» **Work to be completed**:
Some of the lines below need repeating. Reproduce exactly those between the lines holding "## Установка и запуск" and "- Flask-Login", inclusive.

» **Data for analysis**:
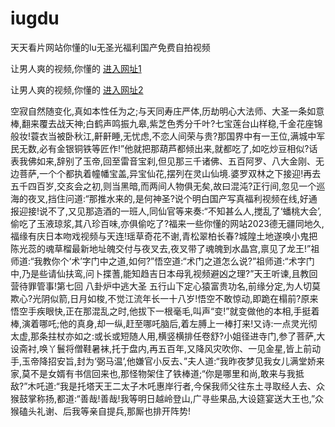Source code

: # iugdu
天天看片网站你懂的lu无圣光福利国产免费自拍视频
                 
让男人爽的视频,你懂的  [进入网址1](https://jaakcc.com/?333)

让男人爽的视频,你懂的  [进入网址2](https://jaamcc.com/?333)
                       

空寂自然随变化,真如本性任为之;与天同寿庄严体,历劫明心大法师、大圣一条如意棒,翻来覆去战天神;白鹤声鸣振九皋,紫芝色秀分千叶?七宝莲台山样稳,千金花座锦般妆!蓑衣当被卧秋江,鼾鼾睡,无忧虑,不恋人间荣与贵?那国界中有一王位,满城中军民无数,必有金银铜铁等匠作!”他就把那葫芦都倾出来,就都吃了,如吃炒豆相似?话表我佛如来,辞别了玉帝,回至雷音宝刹,但见那三千诸佛、五百阿罗、八大金刚、无边菩萨,一个个都执着幢幡宝盖,异宝仙花,摆列在灵山仙境.婆罗双林之下接迎!再去五千四百岁,交亥会之初,则当黑暗,而两间人物俱无矣,故曰混沌?正行间,忽见一个巡海的夜叉,挡住问道:“那推水来的,是何神圣?说个明白国产写真福利视频在线,好通报迎接!说不了,又见那造酒的一班人,同仙官等来奏:“不知甚么人,搅乱了‘蟠桃大会’,偷吃了玉液琼浆,其八珍百味,亦俱偷吃了?福来一些你懂的网站2023德无疆同地久,福缘有庆日本吻戏视频与天连!瑶草奇花不谢,青松翠柏长春?城隍土地遂唤小鬼把陈光蕊的魂草榴最新地址魄交付与夜叉去,夜叉带了魂魄到水晶宫,禀见了龙王!”祖师道:“我教你个‘术’字门中之道,如何?”悟空道:“术门之道怎么说?”祖师道:“术字门中,乃是些请仙扶鸾,问卜揲蓍,能知趋吉日本母乳视频避凶之理?”天王听谏,且教回营待罪管事!第七回 八卦炉中逃大圣 五行山下定心猿富贵功名,前缘分定,为人切莫欺心?光阴似箭,日月如梭,不觉江流年长一十八岁!悟空不敢惊动,即跪在榻前?原来悟空手疾眼快,正在那混乱之时,他拔下一根毫毛,叫声“变!”就变做他的本相,手挺着棒,演着哪吒;他的真身,却一纵,赶至哪吒脑后,着左膊上一棒打来!又诗:一点灵光彻太虚,那条拄杖亦如之:或长或短随人用,横竖横排任卷舒?小姐径进寺门,参了菩萨,大设斋衬,唤丫鬟将僧鞋暑袜,托于盘内,再五百年,又降风灾吹你、一见金星,皆上前动手,玉帝降招安旨,封为‘弼马温’,他嫌官小反去、”夫人道:“我昨夜梦见我女儿满堂娇来家,莫不是女婿有书信回来也,那怪物架住了铁棒道;“你是哪里和尚,敢来与我抵敌?”木吒道:“我是托塔天王二太子木吒惠岸行者,今保我师父往东土寻取经人去、众猴鼓掌称扬,都道:“善哉!善哉!我等明日越岭登山,广寻些果品,大设筵宴送大王也,”众猴磕头礼谢、后我等亲自提兵,那厮也排开阵势!
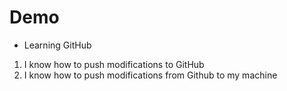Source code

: # Demo

- Learning GitHub

1. I know how to push modifications to GitHub
2. I know how to push modifications from Github to my machine
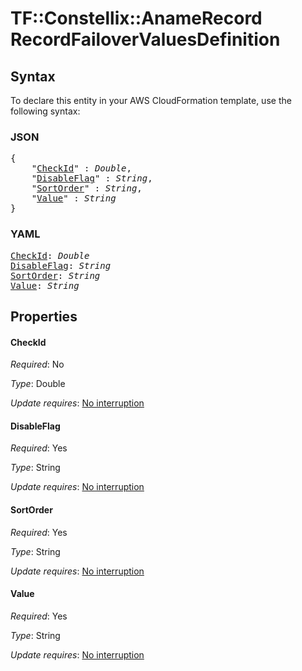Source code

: # TF::Constellix::AnameRecord RecordFailoverValuesDefinition

## Syntax

To declare this entity in your AWS CloudFormation template, use the following syntax:

### JSON

<pre>
{
    "<a href="#checkid" title="CheckId">CheckId</a>" : <i>Double</i>,
    "<a href="#disableflag" title="DisableFlag">DisableFlag</a>" : <i>String</i>,
    "<a href="#sortorder" title="SortOrder">SortOrder</a>" : <i>String</i>,
    "<a href="#value" title="Value">Value</a>" : <i>String</i>
}
</pre>

### YAML

<pre>
<a href="#checkid" title="CheckId">CheckId</a>: <i>Double</i>
<a href="#disableflag" title="DisableFlag">DisableFlag</a>: <i>String</i>
<a href="#sortorder" title="SortOrder">SortOrder</a>: <i>String</i>
<a href="#value" title="Value">Value</a>: <i>String</i>
</pre>

## Properties

#### CheckId

_Required_: No

_Type_: Double

_Update requires_: [No interruption](https://docs.aws.amazon.com/AWSCloudFormation/latest/UserGuide/using-cfn-updating-stacks-update-behaviors.html#update-no-interrupt)

#### DisableFlag

_Required_: Yes

_Type_: String

_Update requires_: [No interruption](https://docs.aws.amazon.com/AWSCloudFormation/latest/UserGuide/using-cfn-updating-stacks-update-behaviors.html#update-no-interrupt)

#### SortOrder

_Required_: Yes

_Type_: String

_Update requires_: [No interruption](https://docs.aws.amazon.com/AWSCloudFormation/latest/UserGuide/using-cfn-updating-stacks-update-behaviors.html#update-no-interrupt)

#### Value

_Required_: Yes

_Type_: String

_Update requires_: [No interruption](https://docs.aws.amazon.com/AWSCloudFormation/latest/UserGuide/using-cfn-updating-stacks-update-behaviors.html#update-no-interrupt)

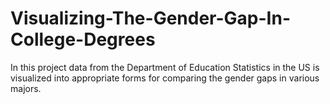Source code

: # Visualizing-The-Gender-Gap-In-College-Degrees
In this project data from the Department of Education Statistics in the US is visualized into appropriate forms for comparing the gender gaps in various majors.
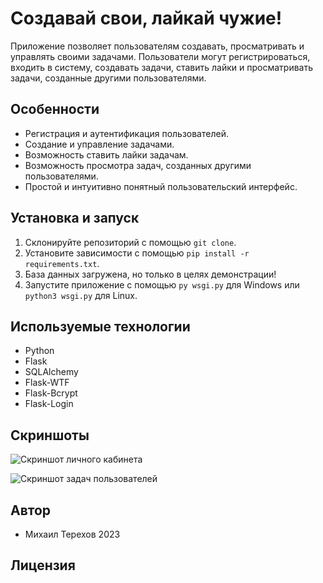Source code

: # Создавай свои, лайкай чужие!

Приложение позволяет пользователям создавать, просматривать и управлять своими задачами. Пользователи могут регистрироваться, входить в систему, создавать задачи, ставить лайки и просматривать задачи, созданные другими пользователями.

## Особенности

- Регистрация и аутентификация пользователей.
- Создание и управление задачами.
- Возможность ставить лайки задачам.
- Возможность просмотра задач, созданных другими пользователями.
- Простой и интуитивно понятный пользовательский интерфейс.

## Установка и запуск

1. Склонируйте репозиторий с помощью `git clone`.
2. Установите зависимости с помощью `pip install -r requirements.txt`.
3. База данных загружена, но только в целях демонстрации!
4. Запустите приложение с помощью `py wsgi.py` для Windows или `python3 wsgi.py` для Linux.

## Используемые технологии

- Python
- Flask
- SQLAlchemy
- Flask-WTF
- Flask-Bcrypt
- Flask-Login

## Скриншоты

![Скриншот личного кабинета](https://sun9-61.userapi.com/impg/KcVkG7MuV0zQAQCnDw0dvCAnauD5kwTzm1si_w/0GzgMQwHUpk.jpg?size=1280x704&quality=96&sign=02c6c9be0ca9eb0d28dbd8b3bc5e5b50&type=album)

![Скриншот задач пользователей](https://sun9-12.userapi.com/impg/BceEXRdeDQABd-lyi92Jw0I3jlItDb18jSoQTQ/qqeL-v7o1ic.jpg?size=687x607&quality=96&sign=06919b53289e2669885b6f27555327d5&type=album)

## Автор

- Михаил Терехов 2023

## Лицензия
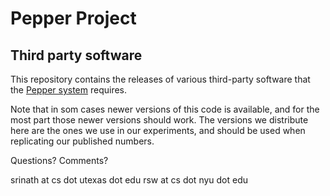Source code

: # Pepper Project #
## Third party software ##

This repository contains the releases of various third-party software
that the [Pepper system](https://github.com/pepper-project/pepper) requires.

Note that in som cases newer versions of this code is available, and for
the most part those newer versions should work. The versions we
distribute here are the ones we use in our experiments, and should be
used when replicating our published numbers.

Questions? Comments?

srinath at cs dot utexas dot edu
rsw at cs dot nyu dot edu
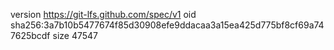 version https://git-lfs.github.com/spec/v1
oid sha256:3a7b10b5477674f85d30908efe9ddacaa3a15ea425d775bf8cf69a747625bcdf
size 47547
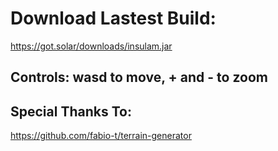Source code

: # Download Lastest Build:
https://got.solar/downloads/insulam.jar

## Controls: wasd to move, + and - to zoom

## Special Thanks To:
https://github.com/fabio-t/terrain-generator
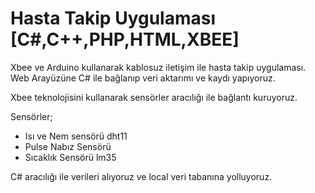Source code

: # Hasta Takip Uygulaması [C#,C++,PHP,HTML,XBEE]
Xbee  ve Arduino kullanarak kablosuz iletişim ile hasta takip uygulaması. Web Arayüzüne C# ile bağlanıp veri aktarımı ve kaydı yapıyoruz.

Xbee teknolojisini kullanarak sensörler aracılığı ile bağlantı kuruyoruz.

Sensörler;
- Isı ve Nem sensörü dht11
- Pulse Nabız Sensörü
- Sıcaklık Sensörü lm35


C# aracılığı ile verileri alıyoruz ve local veri tabanına yolluyoruz.
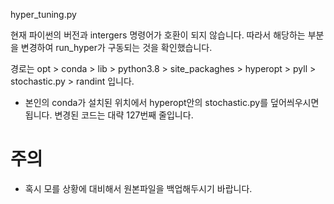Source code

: hyper_tuning.py

현재 파이썬의 버전과 intergers 명령어가 호환이 되지 않습니다.
따라서 해당하는 부분을 변경하여 run_hyper가 구동되는 것을 확인했습니다.

경로는 opt > conda > lib > python3.8 > site_packaghes > hyperopt > pyll > stochastic.py > randint 입니다.
- 본인의 conda가 설치된 위치에서 hyperopt안의 stochastic.py를 덮어씌우시면 됩니다.
변경된 코드는 대략 127번째 줄입니다.
# 주의
- 혹시 모를 상황에 대비해서 원본파일을 백업해두시기 바랍니다.
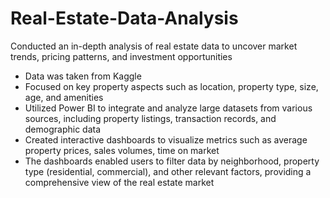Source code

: # Real-Estate-Data-Analysis
Conducted an in-depth analysis of real estate data to uncover market trends, pricing patterns, and investment opportunities

* Data was taken from Kaggle
* Focused on key property aspects such as location, property type, size, age, and amenities
* Utilized Power BI to integrate and analyze large datasets from various sources, including property listings, transaction records, and demographic data
* Created interactive dashboards to visualize metrics such as average property prices, sales volumes, time on market
* The dashboards enabled users to filter data by neighborhood, property type (residential, commercial), and other relevant factors, providing a comprehensive view of the real estate market
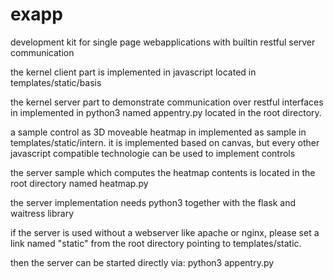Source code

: # exapp
development kit for single page webapplications with builtin restful server communication

the kernel client part is implemented in javascript located in templates/static/basis

the kernel server part to demonstrate communication over restful interfaces in implemented
in python3 named appentry.py located in the root directory.

a sample control as 3D moveable heatmap in implemented as sample in templates/static/intern.
it is implemented based on canvas, but every other javascript compatible technologie can be used
to implement controls

the server sample which computes the heatmap contents is located in the root directory named heatmap.py

the server implementation needs python3 together with the flask and waitress library

if the server is used without a webserver like apache or nginx, please set a link named "static"
from the root directory pointing to templates/static.

then the server can be started directly via: python3 appentry.py
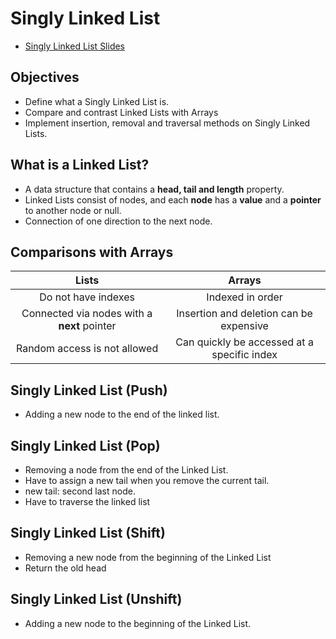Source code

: # Singly Linked List

- [Singly Linked List Slides](https://nlbsg.udemy.com/course/js-algorithms-and-data-structures-masterclass/learn/lecture/8344202#reviews)

## Objectives

- Define what a Singly Linked List is.
- Compare and contrast Linked Lists with Arrays
- Implement insertion, removal and traversal methods on Singly Linked Lists.

## What is a Linked List?

- A data structure that contains a **head, tail and length** property.
- Linked Lists consist of nodes, and each **node** has a **value** and a **pointer** to another node or null.
- Connection of one direction to the next node.

## Comparisons with Arrays

|                    Lists                    |                   Arrays                    |
| :-----------------------------------------: | :-----------------------------------------: |
|             Do not have indexes             |              Indexed in order               |
| Connected via nodes with a **next** pointer |   Insertion and deletion can be expensive   |
|        Random access is not allowed         | Can quickly be accessed at a specific index |

## Singly Linked List (Push) 

- Adding a new node to the end of the linked list.

## Singly Linked List (Pop) 

- Removing a node from the end of the Linked List.
- Have to assign a new tail when you remove the current tail.
- new tail: second last node.
- Have to traverse the linked list

## Singly Linked List (Shift)

- Removing a new node from the beginning of the Linked List
- Return the old head

## Singly Linked List (Unshift)

- Adding a new node to the beginning of the Linked List.

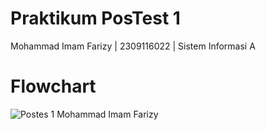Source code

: # Praktikum PosTest 1
Mohammad Imam Farizy | 2309116022 | Sistem Informasi A

# Flowchart

![Postes 1 Mohammad Imam Farizy](https://github.com/Farizyy/postes/assets/144855789/4bec50a8-40b2-49d4-bb53-627661ff4c9c)
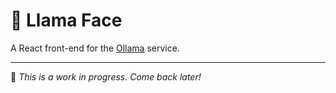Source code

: # 🦙 Llama Face
A React front-end for the [Ollama](https://github.com/ollama/ollama) service.

---

🚧 *This is a work in progress. Come back later!*
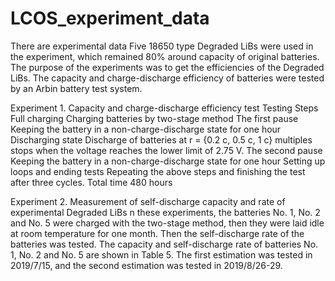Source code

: # LCOS_experiment_data
There are experimental data
Five 18650 type Degraded LiBs were used in the experiment, which remained 80% around capacity of original batteries. The purpose of the experiments was to get the efficiencies of the Degraded LiBs. The capacity and charge-discharge efficiency of batteries were tested by an Arbin battery test system.

Experiment 1. Capacity and charge-discharge efficiency test
Testing	Steps
Full charging	Charging batteries by two-stage method
The first pause	Keeping the battery in a non-charge-discharge state for one hour
Discharging state	Discharge of batteries at r = {0.2 c, 0.5 c, 1 c} multiples stops when the voltage reaches the lower limit of 2.75 V.
The second pause	Keeping the battery in a non-charge-discharge state for one hour
Setting up loops and ending tests	Repeating the above steps and finishing the test after three cycles.
Total time	480 hours



Experiment 2. Measurement of self-discharge capacity and rate of experimental Degraded LiBs
n these experiments, the batteries No. 1, No. 2 and No. 5 were charged with the two-stage method, then they were laid idle at room temperature for one month. Then the self-discharge rate of the batteries was tested. The capacity and self-discharge rate of batteries No. 1, No. 2 and No. 5 are shown in Table 5. The first estimation was tested in 2019/7/15, and the second estimation was tested in 2019/8/26-29. 
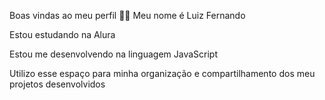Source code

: Boas vindas ao meu perfil 💙💙
Meu nome é Luiz Fernando

Estou estudando na Alura

Estou me desenvolvendo na linguagem JavaScript

Utilizo esse espaço para minha organização e compartilhamento dos meu projetos desenvolvidos

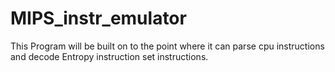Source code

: # MIPS_instr_emulator

This Program will be built on to the point where it can parse cpu instructions and decode Entropy instruction set instructions.
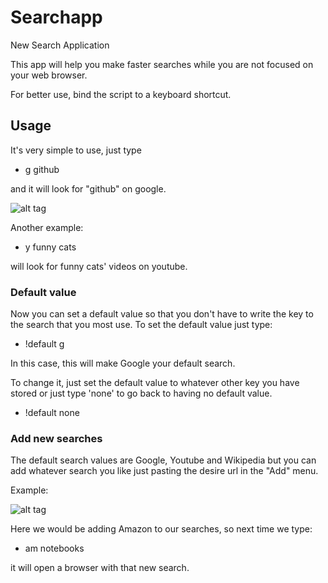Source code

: # Searchapp
New Search Application

This app will help you  make faster searches while you are not focused on your web browser.

For better use, bind the script to a keyboard shortcut.

## Usage

It's very simple to use, just type
* g github

and it will look for "github" on google.

![alt tag](http://s21.postimg.org/b12sikndj/Screenshot_from_2015_08_15_14_39_58.png)

Another example:
* y funny cats

will look for funny cats' videos on youtube.

### Default value

Now you can set a default value so that you don't have to write the key to the search that you most use.
To set the default value just type:

* !default g

In this case, this will make Google your default search.

To change it, just set the default value to whatever other key you have stored or just type 'none' to 
go back to having no default value.

* !default none

### Add new searches

The default search values are Google, Youtube and Wikipedia but you can add whatever search you like just
pasting the desire url in the "Add" menu.

Example:

![alt tag](http://s14.postimg.org/r0wh51b2p/Screenshot_from_2015_08_15_14_41_10.png)

Here we would be adding Amazon to our searches, so next time we type:

* am notebooks

it will open a browser with that new search.
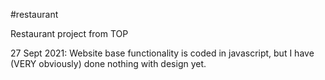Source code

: #restaurant

Restaurant project from TOP

27 Sept 2021:
Website base functionality is coded in javascript, but I have (VERY obviously) done nothing with design yet.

» **Response**:
## Установка и запуск

1. Склонируйте репозиторий с помощью `git clone`.
2. Установите зависимости с помощью `pip install -r requirements.txt`.
3. База данных загружена, но только в целях демонстрации!
4. Запустите приложение с помощью `py wsgi.py` для Windows или `python3 wsgi.py` для Linux.

## Используемые технологии

- Python
- Flask
- SQLAlchemy
- Flask-WTF
- Flask-Bcrypt
- Flask-Login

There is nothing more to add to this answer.